### Work item
Make an exact copy of every entry.

### Records drawn from a dataset
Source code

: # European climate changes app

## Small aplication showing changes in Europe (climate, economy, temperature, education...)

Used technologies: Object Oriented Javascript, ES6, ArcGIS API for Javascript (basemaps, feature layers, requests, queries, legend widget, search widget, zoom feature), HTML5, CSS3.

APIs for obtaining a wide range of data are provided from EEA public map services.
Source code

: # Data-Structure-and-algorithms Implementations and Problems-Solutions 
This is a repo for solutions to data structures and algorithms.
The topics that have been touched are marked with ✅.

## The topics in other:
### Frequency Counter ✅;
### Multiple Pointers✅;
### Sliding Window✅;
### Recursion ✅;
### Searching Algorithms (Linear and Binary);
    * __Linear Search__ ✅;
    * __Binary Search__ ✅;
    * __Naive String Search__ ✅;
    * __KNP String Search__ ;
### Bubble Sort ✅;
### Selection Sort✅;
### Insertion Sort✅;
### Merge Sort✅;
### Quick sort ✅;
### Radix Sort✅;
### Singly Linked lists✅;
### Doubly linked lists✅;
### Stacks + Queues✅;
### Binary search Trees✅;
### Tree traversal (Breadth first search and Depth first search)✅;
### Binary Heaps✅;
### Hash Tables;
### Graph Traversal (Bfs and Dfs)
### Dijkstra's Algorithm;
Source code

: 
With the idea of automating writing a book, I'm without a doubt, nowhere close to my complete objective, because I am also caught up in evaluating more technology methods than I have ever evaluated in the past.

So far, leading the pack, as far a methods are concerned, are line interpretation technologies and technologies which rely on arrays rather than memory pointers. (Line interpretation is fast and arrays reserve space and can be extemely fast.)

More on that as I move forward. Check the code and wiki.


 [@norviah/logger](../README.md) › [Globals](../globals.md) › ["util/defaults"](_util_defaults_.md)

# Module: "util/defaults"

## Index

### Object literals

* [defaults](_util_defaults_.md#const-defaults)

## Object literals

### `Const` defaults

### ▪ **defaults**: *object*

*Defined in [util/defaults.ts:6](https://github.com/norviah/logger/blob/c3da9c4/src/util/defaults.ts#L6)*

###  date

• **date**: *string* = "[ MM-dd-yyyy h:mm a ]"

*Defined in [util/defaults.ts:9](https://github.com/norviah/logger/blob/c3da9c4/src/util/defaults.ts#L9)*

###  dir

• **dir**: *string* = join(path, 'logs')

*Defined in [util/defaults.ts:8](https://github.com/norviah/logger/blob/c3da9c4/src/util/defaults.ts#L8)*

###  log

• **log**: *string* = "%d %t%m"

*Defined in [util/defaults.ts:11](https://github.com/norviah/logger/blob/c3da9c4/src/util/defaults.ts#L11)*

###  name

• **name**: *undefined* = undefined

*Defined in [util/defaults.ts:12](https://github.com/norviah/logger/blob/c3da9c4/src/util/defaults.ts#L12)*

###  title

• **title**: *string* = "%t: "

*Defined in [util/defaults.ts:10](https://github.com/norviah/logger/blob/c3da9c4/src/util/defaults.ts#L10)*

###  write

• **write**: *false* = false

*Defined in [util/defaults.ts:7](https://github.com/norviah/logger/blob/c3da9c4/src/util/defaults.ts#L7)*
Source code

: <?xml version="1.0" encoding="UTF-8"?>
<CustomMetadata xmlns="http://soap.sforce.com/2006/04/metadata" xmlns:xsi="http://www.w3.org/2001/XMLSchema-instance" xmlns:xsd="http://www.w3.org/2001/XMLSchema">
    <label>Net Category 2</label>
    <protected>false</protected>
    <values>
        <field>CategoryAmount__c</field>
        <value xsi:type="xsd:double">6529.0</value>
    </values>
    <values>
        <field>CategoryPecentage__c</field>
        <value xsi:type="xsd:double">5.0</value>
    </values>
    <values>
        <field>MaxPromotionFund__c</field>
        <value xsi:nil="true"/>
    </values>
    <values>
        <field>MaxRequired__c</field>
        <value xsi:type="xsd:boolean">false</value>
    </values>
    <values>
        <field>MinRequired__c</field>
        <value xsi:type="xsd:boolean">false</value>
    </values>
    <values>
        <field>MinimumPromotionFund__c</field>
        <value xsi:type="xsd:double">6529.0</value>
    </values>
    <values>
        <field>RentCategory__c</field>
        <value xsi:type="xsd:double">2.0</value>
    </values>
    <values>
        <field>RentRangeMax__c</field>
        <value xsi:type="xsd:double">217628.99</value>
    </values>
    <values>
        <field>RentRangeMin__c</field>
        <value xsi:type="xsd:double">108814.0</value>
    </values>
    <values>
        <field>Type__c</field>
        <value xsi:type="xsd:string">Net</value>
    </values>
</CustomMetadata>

### Result of the exercise
Source code

: # European climate changes app

## Small aplication showing changes in Europe (climate, economy, temperature, education...)

Used technologies: Object Oriented Javascript, ES6, ArcGIS API for Javascript (basemaps, feature layers, requests, queries, legend widget, search widget, zoom feature), HTML5, CSS3.

APIs for obtaining a wide range of data are provided from EEA public map services.
Source code

: # Data-Structure-and-algorithms Implementations and Problems-Solutions 
This is a repo for solutions to data structures and algorithms.
The topics that have been touched are marked with ✅.

## The topics in other:
### Frequency Counter ✅;
### Multiple Pointers✅;
### Sliding Window✅;
### Recursion ✅;
### Searching Algorithms (Linear and Binary);
    * __Linear Search__ ✅;
    * __Binary Search__ ✅;
    * __Naive String Search__ ✅;
    * __KNP String Search__ ;
### Bubble Sort ✅;
### Selection Sort✅;
### Insertion Sort✅;
### Merge Sort✅;
### Quick sort ✅;
### Radix Sort✅;
### Singly Linked lists✅;
### Doubly linked lists✅;
### Stacks + Queues✅;
### Binary search Trees✅;
### Tree traversal (Breadth first search and Depth first search)✅;
### Binary Heaps✅;
### Hash Tables;
### Graph Traversal (Bfs and Dfs)
### Dijkstra's Algorithm;
Source code

: 
With the idea of automating writing a book, I'm without a doubt, nowhere close to my complete objective, because I am also caught up in evaluating more technology methods than I have ever evaluated in the past.

So far, leading the pack, as far a methods are concerned, are line interpretation technologies and technologies which rely on arrays rather than memory pointers. (Line interpretation is fast and arrays reserve space and can be extemely fast.)

More on that as I move forward. Check the code and wiki.


 [@norviah/logger](../README.md) › [Globals](../globals.md) › ["util/defaults"](_util_defaults_.md)

# Module: "util/defaults"

## Index

### Object literals

* [defaults](_util_defaults_.md#const-defaults)

## Object literals

### `Const` defaults

### ▪ **defaults**: *object*

*Defined in [util/defaults.ts:6](https://github.com/norviah/logger/blob/c3da9c4/src/util/defaults.ts#L6)*

###  date

• **date**: *string* = "[ MM-dd-yyyy h:mm a ]"

*Defined in [util/defaults.ts:9](https://github.com/norviah/logger/blob/c3da9c4/src/util/defaults.ts#L9)*

###  dir

• **dir**: *string* = join(path, 'logs')

*Defined in [util/defaults.ts:8](https://github.com/norviah/logger/blob/c3da9c4/src/util/defaults.ts#L8)*

###  log

• **log**: *string* = "%d %t%m"

*Defined in [util/defaults.ts:11](https://github.com/norviah/logger/blob/c3da9c4/src/util/defaults.ts#L11)*

###  name

• **name**: *undefined* = undefined

*Defined in [util/defaults.ts:12](https://github.com/norviah/logger/blob/c3da9c4/src/util/defaults.ts#L12)*

###  title

• **title**: *string* = "%t: "

*Defined in [util/defaults.ts:10](https://github.com/norviah/logger/blob/c3da9c4/src/util/defaults.ts#L10)*

###  write

• **write**: *false* = false

*Defined in [util/defaults.ts:7](https://github.com/norviah/logger/blob/c3da9c4/src/util/defaults.ts#L7)*
Source code

: <?xml version="1.0" encoding="UTF-8"?>
<CustomMetadata xmlns="http://soap.sforce.com/2006/04/metadata" xmlns:xsi="http://www.w3.org/2001/XMLSchema-instance" xmlns:xsd="http://www.w3.org/2001/XMLSchema">
    <label>Net Category 2</label>
    <protected>false</protected>
    <values>
        <field>CategoryAmount__c</field>
        <value xsi:type="xsd:double">6529.0</value>
    </values>
    <values>
        <field>CategoryPecentage__c</field>
        <value xsi:type="xsd:double">5.0</value>
    </values>
    <values>
        <field>MaxPromotionFund__c</field>
        <value xsi:nil="true"/>
    </values>
    <values>
        <field>MaxRequired__c</field>
        <value xsi:type="xsd:boolean">false</value>
    </values>
    <values>
        <field>MinRequired__c</field>
        <value xsi:type="xsd:boolean">false</value>
    </values>
    <values>
        <field>MinimumPromotionFund__c</field>
        <value xsi:type="xsd:double">6529.0</value>
    </values>
    <values>
        <field>RentCategory__c</field>
        <value xsi:type="xsd:double">2.0</value>
    </values>
    <values>
        <field>RentRangeMax__c</field>
        <value xsi:type="xsd:double">217628.99</value>
    </values>
    <values>
        <field>RentRangeMin__c</field>
        <value xsi:type="xsd:double">108814.0</value>
    </values>
    <values>
        <field>Type__c</field>
        <value xsi:type="xsd:string">Net</value>
    </values>
</CustomMetadata>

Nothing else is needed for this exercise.